Sky Sports presenter and former Newcastle University student tells of assault trauma

Charlie Webster

Charlie Webster

First published in News
Last updated

TELEVISION presenter and former Newcastle University student Charlie Webster has revealed that she was sexually assaulted when she was a teenager.

The 31-year-old, who presents on Sky Sports and Sky Sports News, told BBC Radio 5 Live's Phil Williams the assaults were carried out by her running coach when she was 15.

Ms Webster said she was waiving her right to anonymity to break the taboo about abuse as a whole.

She is about to embark on a 250-mile, seven-day run to raise money and awareness for Womens Aid, a charity which works to end domestic abuse against women and children.

"I got quite close to the running coach because you do," she told the programme.

"You start to trust them when youre a young kid, and he started to take me for a few private sessions because he said I was good and I could do with some extra sessions because that would really help.

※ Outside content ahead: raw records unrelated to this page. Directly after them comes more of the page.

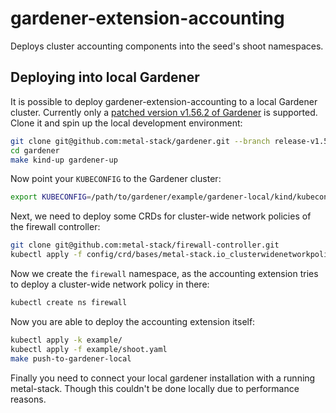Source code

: # gardener-extension-accounting

Deploys cluster accounting components into the seed's shoot namespaces.

## Deploying into local Gardener

It is possible to deploy gardener-extension-accounting to a local Gardener cluster.
Currently only a [patched version v1.56.2 of Gardener](https://github.com/metal-stack/gardener/tree/release-v1.56.2%2BupdatedCerts) is supported.
Clone it and spin up the local development environment:

```bash
git clone git@github.com:metal-stack/gardener.git --branch release-v1.56.2+updatedCerts
cd gardener
make kind-up gardener-up
```

Now point your `KUBECONFIG` to the Gardener cluster:

```bash
export KUBECONFIG=/path/to/gardener/example/gardener-local/kind/kubeconfig
```

Next, we need to deploy some CRDs for cluster-wide network policies of the firewall controller:

```bash
git clone git@github.com:metal-stack/firewall-controller.git
kubectl apply -f config/crd/bases/metal-stack.io_clusterwidenetworkpolicies.yaml
```

Now we create the `firewall` namespace, as the accounting extension tries to deploy a cluster-wide network policy in there:

```bash
kubectl create ns firewall
```

Now you are able to deploy the accounting extension itself:

```bash
kubectl apply -k example/
kubectl apply -f example/shoot.yaml
make push-to-gardener-local
```

Finally you need to connect your local gardener installation with a running metal-stack. Though this couldn't be done locally due to performance reasons.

"He took me into a private situation where no one else was... and then he abused my trust, and he abused the fact that I was an innocent person who wanted his support and his compassion and his care as my running coach."

The man was later jailed for ten years and put on the sex offenders register for life.

Ms Webster said he had been a male role model to her, important for a young child, but that he broke the trust of his position by taking it too far.

She said: "You should never touch a young girl anyway, but he very, very manipulatively and very slowly sexually assaulted me.

"It doesn't matter how many times, (but) it happened, it happened a couple of times. You don't realise, well I didn't realise it was happening, because you trust that person and that trust is built up."

Ms Webster said she did not tell anyone because she did not know then it was something she could report.

"I didn't understand. I really lacked confidence. I didn't know what he was doing was wrong," she said, adding: "Not one time in my head did I think I'm being sexually assaulted, because if I did, I would have done something about it."

She said that it had been another, younger girl who began to record the abuse and took it to the police.

Ms Webster said that sexual abuse at the time "was one of these taboos, like domestic abuse is now, that wasn't spoken about".

She said: "That's why I'm here (on the radio) as well. It might help someone else bring it to light. I want to break the taboo about abuse as a whole."

Ms Webster starts her 250-mile run on January 26.